### Work instruction
Which lines in the data below contain the word "pnpm"? Return each of them.

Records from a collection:
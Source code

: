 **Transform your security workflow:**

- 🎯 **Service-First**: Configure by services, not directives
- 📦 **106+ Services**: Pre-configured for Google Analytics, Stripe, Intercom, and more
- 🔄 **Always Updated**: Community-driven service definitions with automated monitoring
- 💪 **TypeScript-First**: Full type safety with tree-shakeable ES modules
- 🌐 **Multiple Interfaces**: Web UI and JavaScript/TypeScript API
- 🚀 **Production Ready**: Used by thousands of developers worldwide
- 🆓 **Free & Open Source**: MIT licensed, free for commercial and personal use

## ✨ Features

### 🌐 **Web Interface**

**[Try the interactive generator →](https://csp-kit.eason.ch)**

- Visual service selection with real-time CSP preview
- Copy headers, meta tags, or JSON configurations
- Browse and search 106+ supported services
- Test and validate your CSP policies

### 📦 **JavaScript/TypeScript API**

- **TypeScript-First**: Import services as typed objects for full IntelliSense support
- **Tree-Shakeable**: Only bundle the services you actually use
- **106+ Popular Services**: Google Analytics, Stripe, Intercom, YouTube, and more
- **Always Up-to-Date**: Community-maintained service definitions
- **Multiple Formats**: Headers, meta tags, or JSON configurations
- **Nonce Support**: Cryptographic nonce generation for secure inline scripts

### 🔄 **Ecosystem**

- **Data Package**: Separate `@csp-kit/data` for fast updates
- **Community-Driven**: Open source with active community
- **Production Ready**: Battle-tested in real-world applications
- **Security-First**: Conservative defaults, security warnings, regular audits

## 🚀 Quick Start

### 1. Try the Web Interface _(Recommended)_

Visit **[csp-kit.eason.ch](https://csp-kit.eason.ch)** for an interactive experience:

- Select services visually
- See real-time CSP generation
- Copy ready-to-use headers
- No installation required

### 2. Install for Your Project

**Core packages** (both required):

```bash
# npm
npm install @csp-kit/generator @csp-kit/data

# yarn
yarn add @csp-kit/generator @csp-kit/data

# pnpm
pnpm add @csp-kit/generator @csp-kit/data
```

---

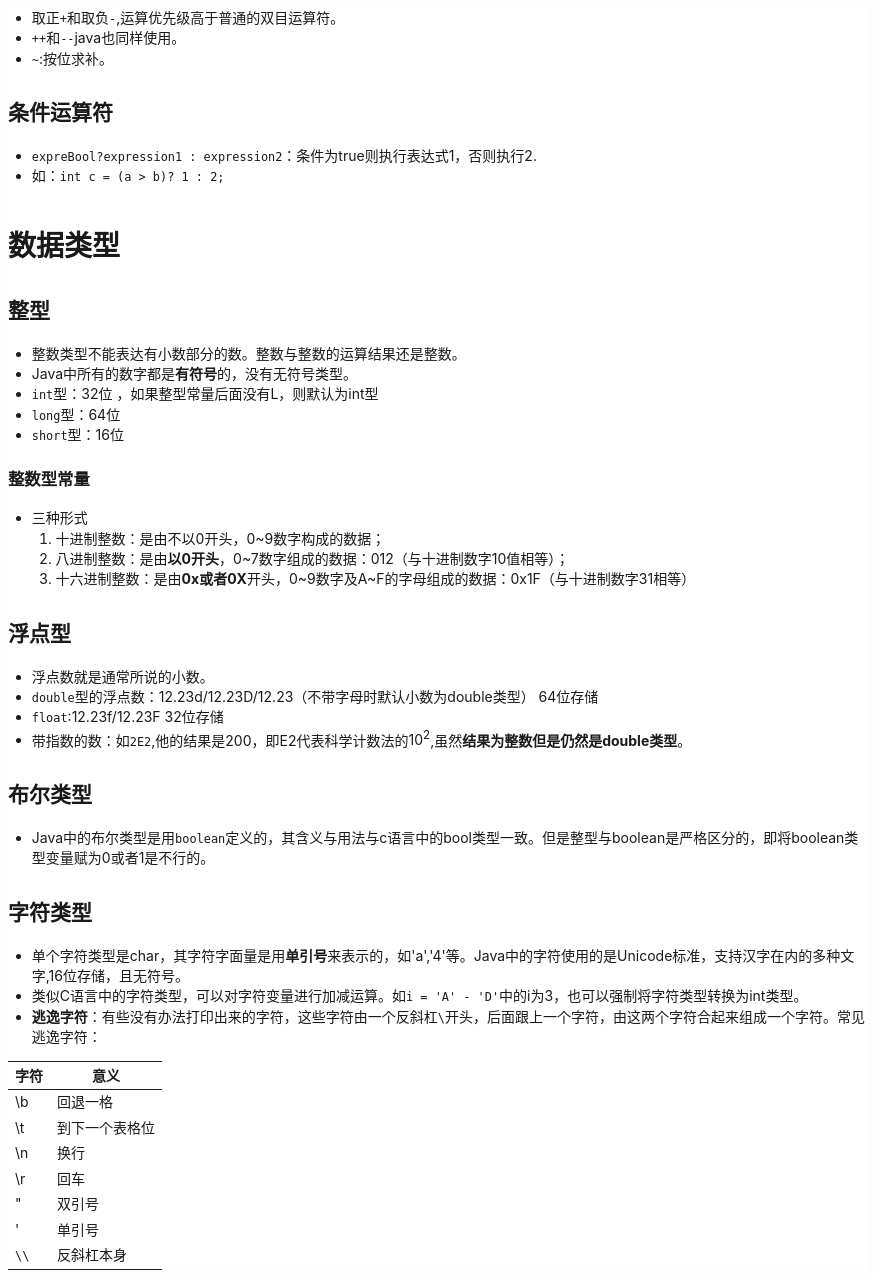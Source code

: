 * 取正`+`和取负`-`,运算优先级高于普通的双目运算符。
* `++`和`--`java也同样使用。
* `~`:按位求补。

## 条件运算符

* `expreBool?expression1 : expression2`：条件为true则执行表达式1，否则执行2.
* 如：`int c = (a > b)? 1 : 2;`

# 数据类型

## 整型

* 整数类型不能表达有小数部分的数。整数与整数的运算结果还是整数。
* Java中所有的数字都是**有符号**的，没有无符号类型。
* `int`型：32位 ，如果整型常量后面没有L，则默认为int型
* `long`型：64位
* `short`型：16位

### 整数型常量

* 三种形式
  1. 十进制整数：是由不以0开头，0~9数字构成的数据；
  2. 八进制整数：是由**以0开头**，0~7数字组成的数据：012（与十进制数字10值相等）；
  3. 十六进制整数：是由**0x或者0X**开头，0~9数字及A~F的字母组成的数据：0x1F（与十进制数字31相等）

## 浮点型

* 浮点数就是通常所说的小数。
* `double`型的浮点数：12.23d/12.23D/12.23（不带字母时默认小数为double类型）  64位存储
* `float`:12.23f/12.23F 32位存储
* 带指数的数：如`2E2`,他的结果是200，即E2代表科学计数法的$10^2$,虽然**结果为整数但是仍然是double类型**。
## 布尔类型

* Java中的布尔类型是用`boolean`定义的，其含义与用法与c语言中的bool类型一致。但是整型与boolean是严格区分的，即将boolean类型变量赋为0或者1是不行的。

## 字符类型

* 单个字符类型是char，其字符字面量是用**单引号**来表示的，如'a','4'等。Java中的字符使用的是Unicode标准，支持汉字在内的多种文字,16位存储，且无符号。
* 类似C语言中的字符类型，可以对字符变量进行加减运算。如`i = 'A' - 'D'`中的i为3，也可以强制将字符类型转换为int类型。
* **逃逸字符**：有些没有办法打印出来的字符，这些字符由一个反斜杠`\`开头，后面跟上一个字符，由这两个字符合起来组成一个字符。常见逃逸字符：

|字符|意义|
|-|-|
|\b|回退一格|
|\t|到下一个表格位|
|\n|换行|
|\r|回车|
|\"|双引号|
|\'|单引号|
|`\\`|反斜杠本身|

### Reply
# pnpm
pnpm add @csp-kit/generator @csp-kit/data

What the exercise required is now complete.